- Stored data
-- -- --

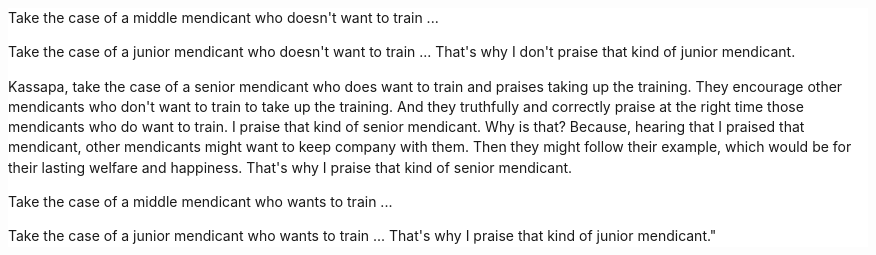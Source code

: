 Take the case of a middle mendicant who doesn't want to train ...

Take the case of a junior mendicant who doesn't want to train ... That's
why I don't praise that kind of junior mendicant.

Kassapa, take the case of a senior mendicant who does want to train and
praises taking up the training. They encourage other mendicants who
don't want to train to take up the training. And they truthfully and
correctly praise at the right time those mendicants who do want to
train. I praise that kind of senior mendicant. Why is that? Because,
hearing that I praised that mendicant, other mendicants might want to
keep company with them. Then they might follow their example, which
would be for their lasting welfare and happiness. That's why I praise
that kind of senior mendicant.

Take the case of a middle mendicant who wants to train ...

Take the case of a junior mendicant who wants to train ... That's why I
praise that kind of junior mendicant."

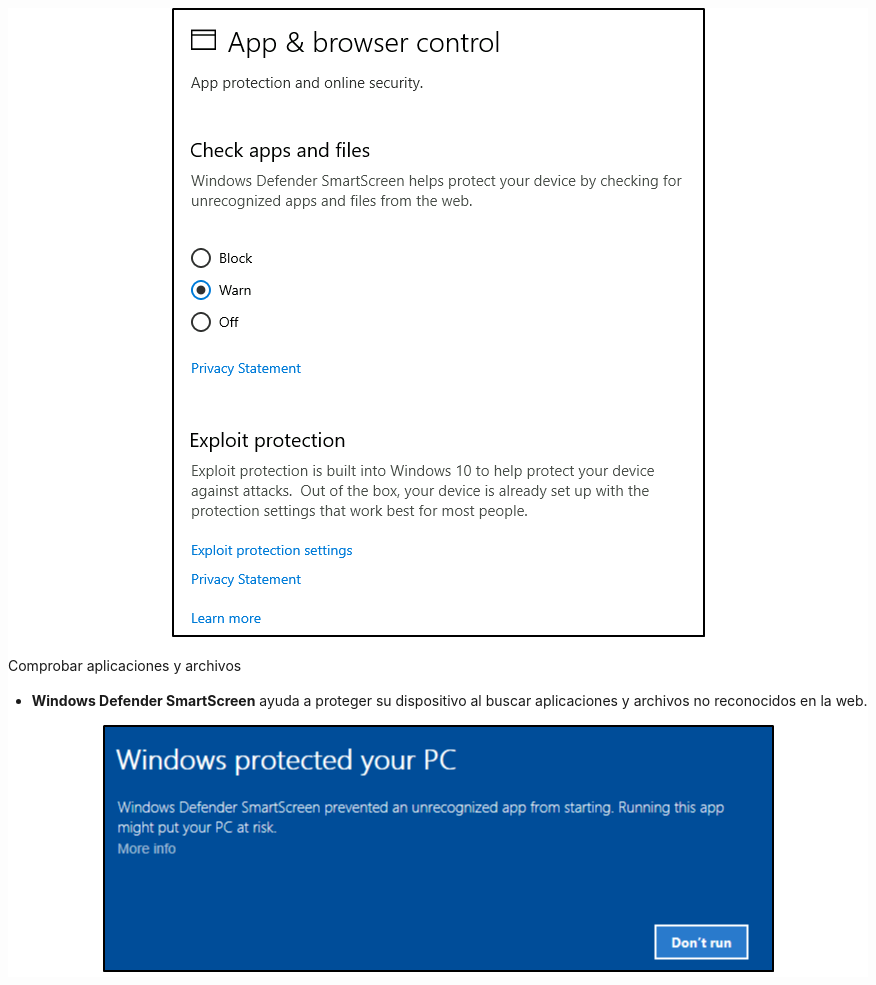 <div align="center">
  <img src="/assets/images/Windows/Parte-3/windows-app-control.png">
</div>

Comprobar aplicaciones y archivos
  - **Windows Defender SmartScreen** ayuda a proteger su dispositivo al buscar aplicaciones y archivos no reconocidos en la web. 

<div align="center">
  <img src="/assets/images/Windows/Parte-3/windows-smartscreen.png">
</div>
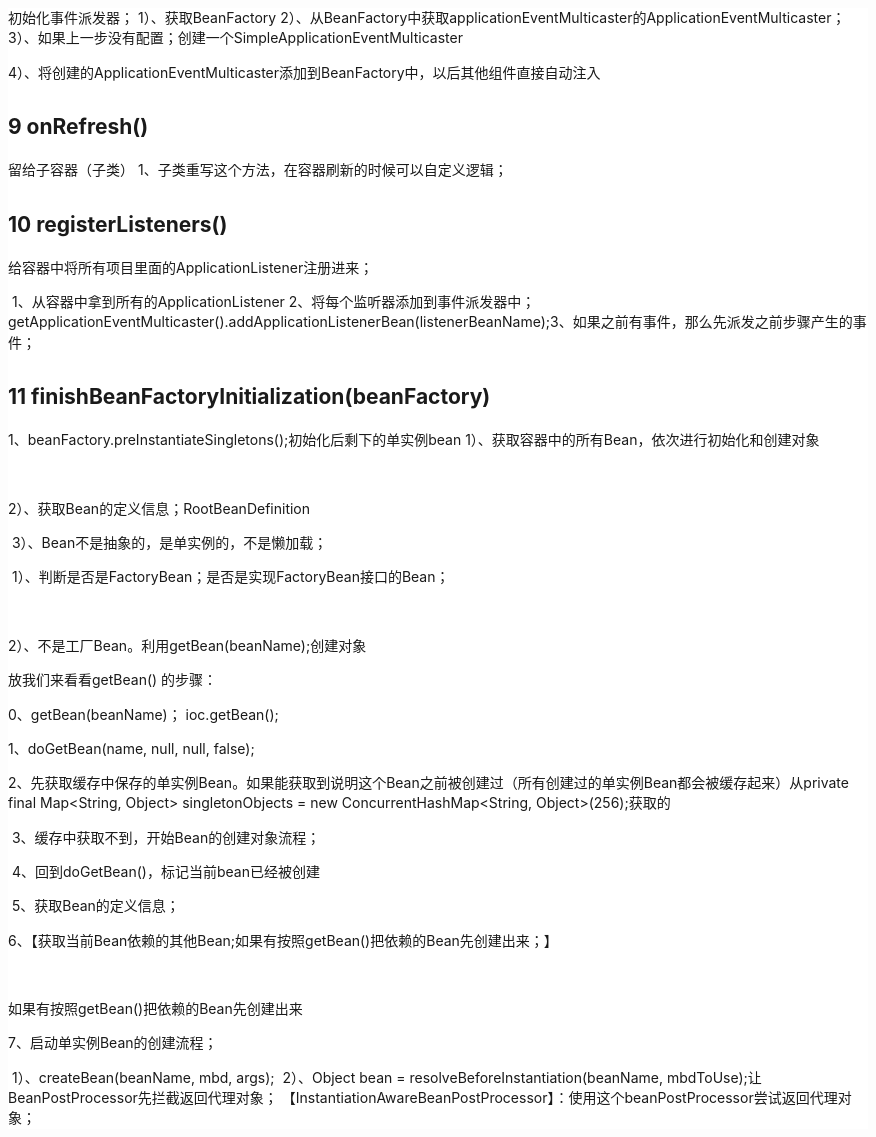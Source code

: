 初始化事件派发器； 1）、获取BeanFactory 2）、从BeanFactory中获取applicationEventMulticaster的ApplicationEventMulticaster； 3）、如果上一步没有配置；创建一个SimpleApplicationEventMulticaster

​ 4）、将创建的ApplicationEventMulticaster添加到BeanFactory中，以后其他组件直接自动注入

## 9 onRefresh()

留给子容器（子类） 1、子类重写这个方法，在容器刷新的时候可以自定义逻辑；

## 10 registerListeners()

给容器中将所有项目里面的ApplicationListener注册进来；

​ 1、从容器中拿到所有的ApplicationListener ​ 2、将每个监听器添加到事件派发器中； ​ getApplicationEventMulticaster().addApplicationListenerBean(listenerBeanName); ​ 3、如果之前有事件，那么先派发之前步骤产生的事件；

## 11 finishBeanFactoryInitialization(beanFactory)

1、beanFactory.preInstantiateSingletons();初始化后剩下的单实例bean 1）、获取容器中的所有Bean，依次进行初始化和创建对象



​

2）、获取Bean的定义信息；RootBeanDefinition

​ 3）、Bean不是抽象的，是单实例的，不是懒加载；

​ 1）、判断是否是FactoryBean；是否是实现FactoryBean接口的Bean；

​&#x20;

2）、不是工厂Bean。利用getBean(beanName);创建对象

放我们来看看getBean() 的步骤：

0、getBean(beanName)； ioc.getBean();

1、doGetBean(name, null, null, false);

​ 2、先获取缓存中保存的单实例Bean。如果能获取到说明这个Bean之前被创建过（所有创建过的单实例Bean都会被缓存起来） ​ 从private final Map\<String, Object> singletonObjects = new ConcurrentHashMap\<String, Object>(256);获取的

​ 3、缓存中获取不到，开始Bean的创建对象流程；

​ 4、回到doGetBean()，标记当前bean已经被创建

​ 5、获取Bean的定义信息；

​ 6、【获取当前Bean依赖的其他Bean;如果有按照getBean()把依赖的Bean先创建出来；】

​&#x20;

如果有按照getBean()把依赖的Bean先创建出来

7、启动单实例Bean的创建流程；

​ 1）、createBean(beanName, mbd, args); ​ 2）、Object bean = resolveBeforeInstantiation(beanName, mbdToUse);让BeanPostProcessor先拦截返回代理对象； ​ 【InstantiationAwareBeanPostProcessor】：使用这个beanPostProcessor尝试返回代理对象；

-- -- --

- Prompt
Only the lines from the start of the records to the line with "Kassapa, take the" belong in the copy. Print them exactly, minus pictures.

- Solution for this task
Source code

: Take the case of a middle mendicant who doesn't want to train ...

Take the case of a junior mendicant who doesn't want to train ... That's
why I don't praise that kind of junior mendicant.

Kassapa, take the case of a senior mendicant who does want to train and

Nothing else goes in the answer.